The Low End Theory
Without fail every woman in each relationship sector; family, friendship, vocation and a four letter word beginning with L and ending with E require the blinds to be open upon awakening.
I believe I'm alive, functioning and able to maintain strictly from the prayers of my mother, sister(s) and The Future. "I have the desire to do what is good, but I can not carry it out." Romans 7:18
I've unsuccessfully attempted to honor my male body. Never have I stated "this time will be different" however I have and it has. Learning from my failures I've cut out high-fat foods, I've begun to eat more broiled and baked chicken, turkey and fish, fresh vegetables, fruits and nuts and I've completely cut out sugar. No more #SweetLife. One of my goals for 2014 was to get everyone in the house on board, it has been mildly successful [others won't give up the sugar completely] and contagious. Family and friends have committed to healthier living.

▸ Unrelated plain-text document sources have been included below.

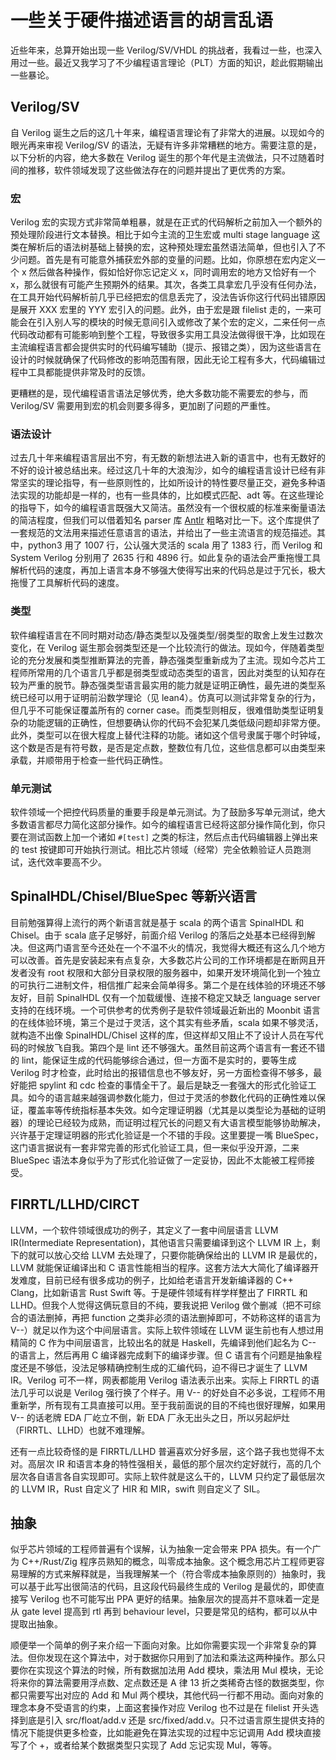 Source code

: # 一些关于硬件描述语言的胡言乱语

近些年来，总算开始出现一些 Verilog/SV/VHDL 的挑战者，我看过一些，也深入用过一些。最近又我学习了不少编程语言理论（PLT）方面的知识，趁此假期输出一些暴论。

## Verilog/SV

自 Verilog 诞生之后的这几十年来，编程语言理论有了非常大的进展。以现如今的眼光再来审视 Verilog/SV 的语法，无疑有许多非常糟糕的地方。需要注意的是，以下分析的内容，绝大多数在 Verilog 诞生的那个年代是主流做法，只不过随着时间的推移，软件领域发现了这些做法存在的问题并提出了更优秀的方案。

### 宏

Verilog 宏的实现方式非常简单粗暴，就是在正式的代码解析之前加入一个额外的预处理阶段进行文本替换。相比于如今主流的卫生宏或 multi stage language 这类在解析后的语法树基础上替换的宏，这种预处理宏虽然语法简单，但也引入了不少问题。首先是有可能意外捕获宏外部的变量的问题。比如，你原想在宏内定义一个 x 然后做各种操作，假如恰好你忘记定义 x，同时调用宏的地方又恰好有一个 x，那么就很有可能产生预期外的结果。其次，各类工具拿宏几乎没有任何办法，在工具开始代码解析前几乎已经把宏的信息丢完了，没法告诉你这行代码出错原因是展开 XXX 宏里的 YYY 宏引入的问题。此外，由于宏是跟 filelist 走的，一来可能会在引入别人写的模块的时候无意间引入或修改了某个宏的定义，二来任何一点代码改动都有可能影响到整个工程，导致很多实用工具没法做得很干净，比如现在主流编程语言都会提供实时的代码编写辅助（提示、报错之类），因为这些语言在设计的时候就确保了代码修改的影响范围有限，因此无论工程有多大，代码编辑过程中工具都能提供非常及时的反馈。

更糟糕的是，现代编程语言语法足够优秀，绝大多数功能不需要宏的参与，而 Verilog/SV 需要用到宏的机会则要多得多，更加剧了问题的严重性。

### 语法设计

过去几十年来编程语言层出不穷，有无数的新想法进入新的语言中，也有无数好的不好的设计被总结出来。经过这几十年的大浪淘沙，如今的编程语言设计已经有非常坚实的理论指导，有一些原则性的，比如所设计的特性要尽量正交，避免多种语法实现的功能却是一样的，也有一些具体的，比如模式匹配、adt 等。在这些理论的指导下，如今的编程语言既强大又简洁。虽然没有一个很权威的标准来衡量语法的简洁程度，但我们可以借着知名 parser 库 [Antlr](https://github.com/antlr/grammars-v4) 粗略对比一下。这个库提供了一套规范的文法用来描述任意语言的语法，并给出了一些主流语言的规范描述。其中，python3 用了 1007 行，公认强大灵活的 scala 用了 1383 行，而 Verilog 和 System Verilog 分别用了 2635 行和 4896 行。如此复杂的语法会严重拖慢工具解析代码的速度，再加上语言本身不够强大使得写出来的代码总是过于冗长，极大拖慢了工具解析代码的速度。

### 类型

软件编程语言在不同时期对动态/静态类型以及强类型/弱类型的取舍上发生过数次变化，在 Verilog 诞生那会弱类型还是一个比较流行的做法。现如今，伴随着类型论的充分发展和类型推断算法的完善，静态强类型重新成为了主流。现如今芯片工程师所常用的几个语言几乎都是弱类型或动态类型的语言，因此对类型的认知存在较为严重的脱节。静态强类型语言最实用的能力就是证明正确性，最先进的类型系统已经可以用于证明前沿数学理论（见 lean4）。仿真可以测试非常复杂的行为，但几乎不可能保证覆盖所有的 corner case。而类型则相反，很难借助类型证明复杂的功能逻辑的正确性，但想要确认你的代码不会犯某几类低级问题却非常方便。此外，类型可以在很大程度上替代注释的功能。诸如这个信号隶属于哪个时钟域，这个数是否是有符号数，是否是定点数，整数位有几位，这些信息都可以由类型来承载，并顺带用于检查一些代码正确性。

### 单元测试

软件领域一个把控代码质量的重要手段是单元测试。为了鼓励多写单元测试，绝大多数语言都尽力简化这部分操作。如今的编程语言已经将这部分操作简化到，你只要在测试函数上加一个诸如 `#[test]` 之类的标注，然后点击代码编辑器上弹出来的 test 按键即可开始执行测试。相比芯片领域（经常）完全依赖验证人员跑测试，迭代效率要高不少。

## SpinalHDL/Chisel/BlueSpec 等新兴语言

目前勉强算得上流行的两个新语言就是基于 scala 的两个语言 SpinalHDL 和 Chisel。由于 scala 底子足够好，前面介绍 Verilog 的落后之处基本已经得到解决。但这两门语言至今还处在一个不温不火的情况，我觉得大概还有这么几个地方可以改善。首先是安装起来有点复杂，大多数芯片公司的工作环境都是在断网且开发者没有 root 权限和大部分目录权限的服务器中，如果开发环境简化到一个独立的可执行二进制文件，相信推广起来会简单得多。第二个是在线体验的环境还不够友好，目前 SpinalHDL 仅有一个加载缓慢、连接不稳定又缺乏 language server 支持的在线环境。一个可供参考的优秀例子是软件领域最近新出的 Moonbit 语言的在线体验环境，第三个是过于灵活，这个其实有些矛盾，scala 如果不够灵活，就构造不出像 SpinalHDL/Chisel 这样的库，但这样却又阻止不了设计人员在写代码的时候放飞自我。第四个是 lint 还不够强大。虽然目前这两个语言有一套还不错的 lint，能保证生成的代码能够综合通过，但一方面不是实时的，要等生成 Verilog 时才检查，此时给出的报错信息也不够友好，另一方面检查得不够多，最好能把 spylint 和 cdc 检查的事情全干了。最后是缺乏一套强大的形式化验证工具。如今的语言越来越强调参数化能力，但过于灵活的参数化代码的正确性难以保证，覆盖率等传统指标基本失效。如今定理证明器（尤其是以类型论为基础的证明器）的理论已经较为成熟，而证明过程冗长的问题又有大语言模型能够协助解决，兴许基于定理证明器的形式化验证是一个不错的手段。这里要提一嘴 BlueSpec，这门语言据说有一套非常完善的形式化验证工具，但一来似乎没开源，二来 BlueSpec 语法本身似乎为了形式化验证做了一定妥协，因此不太能被工程师接受。

## FIRRTL/LLHD/CIRCT

LLVM，一个软件领域很成功的例子，其定义了一套中间层语言 LLVM IR(Intermediate Representation)，其他语言只需要编译到这个 LLVM IR 上，剩下的就可以放心交给 LLVM 去处理了，只要你能确保给出的 LLVM IR 是最优的，LLVM 就能保证编译出和 C 语言性能相当的程序。这套方法大大简化了编译器开发难度，目前已经有很多成功的例子，比如给老语言开发新编译器的 C++ Clang，比如新语言 Rust Swift 等。于是硬件领域有样学样整出了 FIRRTL 和 LLHD。但我个人觉得这俩玩意目的不纯，要我说把 Verilog 做个删减（把不可综合的语法删掉，再把 function 之类非必须的语法删掉即可，不妨称这样的语言为 V--）就足以作为这个中间层语言。实际上软件领域在 LLVM 诞生前也有人想过用精简的 C 作为中间层语言，比较出名的就是 Haskell，先编译到他们起名为 C-- 的语言上，然后再用 C 编译器完成剩下的编译步骤。但 C 语言有个问题是抽象程度还是不够低，没法足够精确控制生成的汇编代码，迫不得已才诞生了 LLVM IR。Verilog 可不一样，网表都能用 Verilog 语法表示出来。实际上 FIRRTL 的语法几乎可以说是 Verilog 强行换了个样子。用 V-- 的好处自不必多说，工程师不用重新学，所有现有工具直接可以用。至于我前面说的目的不纯也很好理解，如果用 V-- 的话老牌 EDA 厂屹立不倒，新 EDA 厂永无出头之日，所以另起炉灶（FIRRTL、LLHD）也就不难理解。

还有一点比较奇怪的是 FIRRTL/LLHD 普遍喜欢分好多层，这个路子我也觉得不太对。高层次 IR 和语言本身的特性强相关，最低的那个层次约定好就行，高的几个层次各自语言各自实现即可。实际上软件就是这么干的，LLVM 只约定了最低层次的 LLVM IR，Rust 自定义了 HIR 和 MIR，swift 则自定义了 SIL。

## 抽象

似乎芯片领域的工程师普遍有个误解，认为抽象一定会带来 PPA 损失。有一个广为 C++/Rust/Zig 程序员熟知的概念，叫零成本抽象。这个概念用芯片工程师更容易理解的方式来解释就是，当我理解某一个（符合零成本抽象原则的）抽象时，我可以基于此写出很简洁的代码，且这段代码最终生成的 Verilog 是最优的，即使直接写 Verilog 也不可能写出 PPA 更好的结果。抽象层次的提高并不意味着一定是从 gate level 提高到 rtl 再到 behaviour level，只要是常见的结构，都可以从中提取出抽象。

顺便举一个简单的例子来介绍一下面向对象。比如你需要实现一个非常复杂的算法。但你发现在这个算法中，对于数据你只用到了加法和乘法这两种操作。那么只要你在实现这个算法的时候，所有数据加法用 Add 模块，乘法用 Mul 模块，无论将来你的算法需要用浮点数、定点数还是 A 律 13 折之类稀奇古怪的数据类型，你都只需要写出对应的 Add 和 Mul 两个模块，其他代码一行都不用动。面向对象的理念本身不受语言的约束，上面这套操作对应 Verilog 也不过是在 filelist 开头选择到底是引入 src/float/add.v 还是 src/fixed/add.v。只不过语言原生提供支持的情况下能提供更多检查，比如能避免在算法实现的过程中忘记调用 Add 模块直接写了个 +，或者给某个数据类型只实现了 Add 忘记实现 Mul，等等。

I Am the first one up most mornings. After letting Maestro out I head to the kitchen, fill his water bowl and throw him a treat. I start organizing things to fix myself a protein shake. The light is blinking on the microwave and while pushing the reset button I notice the door is ajar, a peak inside reveals that it is dirty. Thats that thing I don't like. I start cleaning it, wiping down counters, and washing the few left over dishes. There is a double consciousness here; I am mindful of my resentment, every morning in order for me to do anything in the kitchen I have to clean it first. I'm also aware that I am nit-picky and critical, secretly feeling that everyone should do things exactly as I do. Another goal for 2014 was to teach (by showing) everyone how to be good stewards of their things and to pitch in to keep our home clean beyond the scope of their assigned responsibilities.
It 'ain't' working.
So this morning I let go, threw out the notion that I was a mighty leader and my family should serve me. Lol, so I served them; cleaned the kitchen and fixed omelets without resentment only with a four letter word beginning with L and ending in E.
Sometimes a theory is better than its explanation.